From: Peter Seiderer <ps.report@gmx.net>
To: "Toke Høiland-Jørgensen" <toke@toke.dk>
Cc: Kalle Valo <kvalo@kernel.org>,
linux-wireless@vger.kernel.org,
Bagas Sanjaya <bagasdotme@gmail.com>
Subject: Re: [PATCH v5.18] ath9k: Properly clear TX status area before reporting to mac80211
Date: Mon, 4 Apr 2022 13:04:53 +0200 [thread overview]
Message-ID: <20220404130453.5ec6e045@gmx.net> (raw)
In-Reply-To: <20220402181910.5b35f0cb@gmx.net>
Hello Toke,
On Sat, 2 Apr 2022 18:19:10 +0200, Peter Seiderer <ps.report@gmx.net> wrote:
> Hello Toke,
>
> On Sat, 02 Apr 2022 17:11:54 +0200, Toke Høiland-Jørgensen <toke@toke.dk> wrote:
>
> > Peter Seiderer <ps.report@gmx.net> writes:
> >
> > > Hello Toke,
> > >
> > > On Fri, 1 Apr 2022 19:26:57 +0200, Peter Seiderer <ps.report@gmx.net> wrote:
> > >
> > >> Hello Toke,
> > >>
> > >> On Wed, 30 Mar 2022 18:44:09 +0200, Toke Høiland-Jørgensen <toke@toke.dk> wrote:
> > >>
> > >> > The ath9k driver was not properly clearing the status area in the
> > >> > ieee80211_tx_info struct before reporting TX status to mac80211. Instead,
> > >> > it was manually filling in fields, which meant that fields introduced later
> > >> > were left as-is.
> > >> >
> > >> > Conveniently, mac80211 actually provides a helper to zero out the status
> > >> > area, so use that to make sure we zero everything.
> > >> >
> > >> > The last commit touching the driver function writing the status information
> > >> > seems to have actually been fixing an issue that was also caused by the
> > >> > area being uninitialised; but it only added clearing of a single field
> > >> > instead of the whole struct. That is now redundant, though, so revert that
> > >> > commit and use it as a convenient Fixes tag.
> > >> >
> > >> > Fixes: cc591d77aba1 ("ath9k: Make sure to zero status.tx_time before reporting TX status")

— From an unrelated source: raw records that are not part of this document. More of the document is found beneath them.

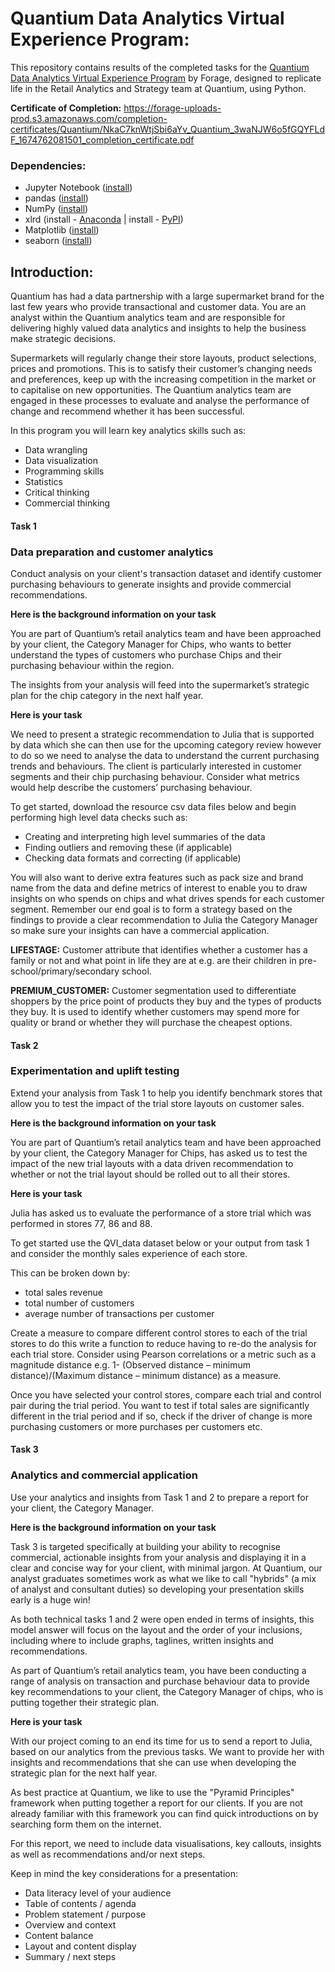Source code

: # Quantium Data Analytics Virtual Experience Program:

This repository contains results of the completed tasks for the [Quantium Data Analytics Virtual Experience Program](https://www.theforage.com/virtual-internships/prototype/NkaC7knWtjSbi6aYv/Data-Analytics) by Forage, designed to replicate life in the Retail Analytics and Strategy team at Quantium, using Python.

**Certificate of Completion:** https://forage-uploads-prod.s3.amazonaws.com/completion-certificates/Quantium/NkaC7knWtjSbi6aYv_Quantium_3waNJW6o5fGQYFLdF_1674762081501_completion_certificate.pdf

### Dependencies:

* Jupyter Notebook ([install](https://docs.jupyter.org/en/latest/install.html))
* pandas ([install](https://pandas.pydata.org/docs/getting_started/install.html))
* NumPy ([install](https://numpy.org/install/))
* xlrd (install - [Anaconda](https://anaconda.org/anaconda/xlrd) | install - [PyPI](https://pypi.org/project/xlrd/))
* Matplotlib ([install](https://matplotlib.org/stable/users/installing/index.html))
* seaborn ([install](https://seaborn.pydata.org/installing.html))

## Introduction:

Quantium has had a data partnership with a large supermarket brand for the last few years who provide transactional and customer data. You are an analyst within the Quantium analytics team and are responsible for delivering highly valued data analytics and insights to help the business make strategic decisions.

Supermarkets will regularly change their store layouts, product selections, prices and promotions. This is to satisfy their customer’s changing needs and preferences, keep up with the increasing competition in the market or to capitalise on new opportunities. The Quantium analytics team are engaged in these processes to evaluate and analyse the performance of change and recommend whether it has been successful. 

In this program you will learn key analytics skills such as:

* Data wrangling
* Data visualization
* Programming skills
* Statistics
* Critical thinking
* Commercial thinking

#### Task 1

### Data preparation and customer analytics

Conduct analysis on your client's transaction dataset and identify customer purchasing behaviours to generate insights and provide commercial recommendations.

**Here is the background information on your task**

You are part of Quantium’s retail analytics team and have been approached by your client, the Category Manager for Chips, who wants to better understand the types of customers who purchase Chips and their purchasing behaviour within the region.

The insights from your analysis will feed into the supermarket’s strategic plan for the chip category in the next half year.

**Here is your task**

We need to present a strategic recommendation to Julia that is supported by data which she can then use for the upcoming category review however to do so we need to analyse the data to understand the current purchasing trends and behaviours. The client is particularly interested in customer segments and their chip purchasing behaviour. Consider what metrics would help describe the customers’ purchasing behaviour. 

To get started, download the resource csv data files below and begin performing high level data checks such as:

* Creating and interpreting high level summaries of the data
* Finding outliers and removing these (if applicable)
* Checking data formats and correcting (if applicable)

You will also want to derive extra features such as pack size and brand name from the data and define metrics of interest to enable you to draw insights on who spends on chips and what drives spends for each customer segment. Remember our end goal is to form a strategy based on the findings to provide a clear recommendation to Julia the Category Manager so make sure your insights can have a commercial application.

**LIFESTAGE:** Customer attribute that identifies whether a customer has a family or not and what point in life they are at e.g. are their children in pre-school/primary/secondary school.

**PREMIUM_CUSTOMER:** Customer segmentation used to differentiate shoppers by the price point of products they buy and the types of products they buy. It is used to identify whether customers may spend more for quality or brand or whether they will purchase the cheapest options.

#### Task 2

### Experimentation and uplift testing

Extend your analysis from Task 1 to help you identify benchmark stores that allow you to test the impact of the trial store layouts on customer sales.

**Here is the background information on your task**

You are part of Quantium’s retail analytics team and have been approached by your client, the Category Manager for Chips, has asked us to test the impact of the new trial layouts with a data driven recommendation to whether or not the trial layout should be rolled out to all their stores.

**Here is your task**

Julia has asked us to evaluate the performance of a store trial which was performed in stores 77, 86 and 88.

To get started use the QVI_data dataset below or your output from task 1 and consider the monthly sales experience of each store. 

This can be broken down by:
* total sales revenue
* total number of customers
* average number of transactions per customer

Create a measure to compare different control stores to each of the trial stores to do this write a function to reduce having to re-do the analysis for each trial store. Consider using Pearson correlations or a metric such as a magnitude distance e.g. 1- (Observed distance – minimum distance)/(Maximum distance – minimum distance) as a measure.

Once you have selected your control stores, compare each trial and control pair during the trial period. You want to test if total sales are significantly different in the trial period and if so, check if the driver of change is more purchasing customers or more purchases per customers etc.

#### Task 3

### Analytics and commercial application

Use your analytics and insights from Task 1 and 2 to prepare a report for your client, the Category Manager.

**Here is the background information on your task**

Task 3 is targeted specifically at building your ability to recognise commercial, actionable insights from your analysis and displaying it in a clear and concise way for your client, with minimal jargon. At Quantium, our analyst graduates sometimes work as what we like to call "hybrids" (a mix of analyst and consultant duties) so developing your presentation skills early is a huge win!

As both technical tasks 1 and 2 were open ended in terms of insights, this model answer will focus on the layout and the order of your inclusions, including where to include graphs, taglines, written insights and recommendations.

As part of Quantium’s retail analytics team, you have been conducting a range of analysis on transaction and purchase behaviour data to provide key recommendations to your client, the Category Manager of chips, who is putting together their strategic plan.

**Here is your task**

With our project coming to an end its time for us to send a report to Julia, based on our analytics from the previous tasks. We want to provide her with insights and recommendations that she can use when developing the strategic plan for the next half year.

As best practice at Quantium, we like to use the "Pyramid Principles" framework when putting together a report for our clients. If you are not already familiar with this framework you can find quick introductions on by searching form them on the internet.

For this report, we need to include data visualisations, key callouts, insights as well as recommendations and/or next steps.

Keep in mind the key considerations for a presentation:

* Data literacy level of your audience
* Table of contents / agenda
* Problem statement / purpose
* Overview and context
* Content balance
* Layout and content display
* Summary / next steps
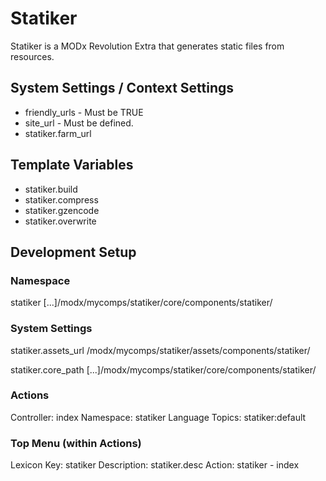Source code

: 
# Statiker

Statiker is a MODx Revolution Extra that generates static files from resources.

## System Settings / Context Settings

  * friendly_urls - Must be TRUE
  * site_url - Must be defined.
  * statiker.farm_url

## Template Variables

  * statiker.build
  * statiker.compress
  * statiker.gzencode
  * statiker.overwrite

## Development Setup

### Namespace

statiker
[...]/modx/mycomps/statiker/core/components/statiker/

### System Settings

statiker.assets_url
/modx/mycomps/statiker/assets/components/statiker/

statiker.core_path
[...]/modx/mycomps/statiker/core/components/statiker/

### Actions

Controller: index
Namespace: statiker
Language Topics: statiker:default

### Top Menu (within Actions)

Lexicon Key: statiker
Description: statiker.desc
Action: statiker - index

> > >> > Reported-by: Bagas Sanjaya <bagasdotme@gmail.com>
> > >> > Signed-off-by: Toke Høiland-Jørgensen <toke@toke.dk>
> > >> > ---
> > >> > drivers/net/wireless/ath/ath9k/xmit.c | 5 ++---
> > >> > 1 file changed, 2 insertions(+), 3 deletions(-)
> > >> >
> > >> > diff --git a/drivers/net/wireless/ath/ath9k/xmit.c b/drivers/net/wireless/ath/ath9k/xmit.c
> > >> > index d0caf1de2bde..cbcf96ac303e 100644
> > >> > --- a/drivers/net/wireless/ath/ath9k/xmit.c
> > >> > +++ b/drivers/net/wireless/ath/ath9k/xmit.c
> > >> > @@ -2553,6 +2553,8 @@ static void ath_tx_rc_status(struct ath_softc *sc, struct ath_buf *bf,
> > >> > struct ath_hw *ah = sc->sc_ah;
> > >> > u8 i, tx_rateindex;
> > >> >
> > >> > + ieee80211_tx_info_clear_status(tx_info);
> > >> > +
> > >>
> > >> As this also clears the status.rates[].count, see include/net/mac80211.h:
> > >>
> > >> 1195 static inline void
> > >> 1196 ieee80211_tx_info_clear_status(struct ieee80211_tx_info *info)
> > >> 1197 {
> > >> 1198 int i;
> > >> 1199
> > >> 1200 BUILD_BUG_ON(offsetof(struct ieee80211_tx_info, status.rates) !=
> > >> 1201 offsetof(struct ieee80211_tx_info, control.rates));
> > >> 1202 BUILD_BUG_ON(offsetof(struct ieee80211_tx_info, status.rates) !=
> > >> 1203 offsetof(struct ieee80211_tx_info, driver_rates));
> > >> 1204 BUILD_BUG_ON(offsetof(struct ieee80211_tx_info, status.rates) != 8) ;
> > >> 1205 /* clear the rate counts */
> > >> 1206 for (i = 0; i < IEEE80211_TX_MAX_RATES; i++)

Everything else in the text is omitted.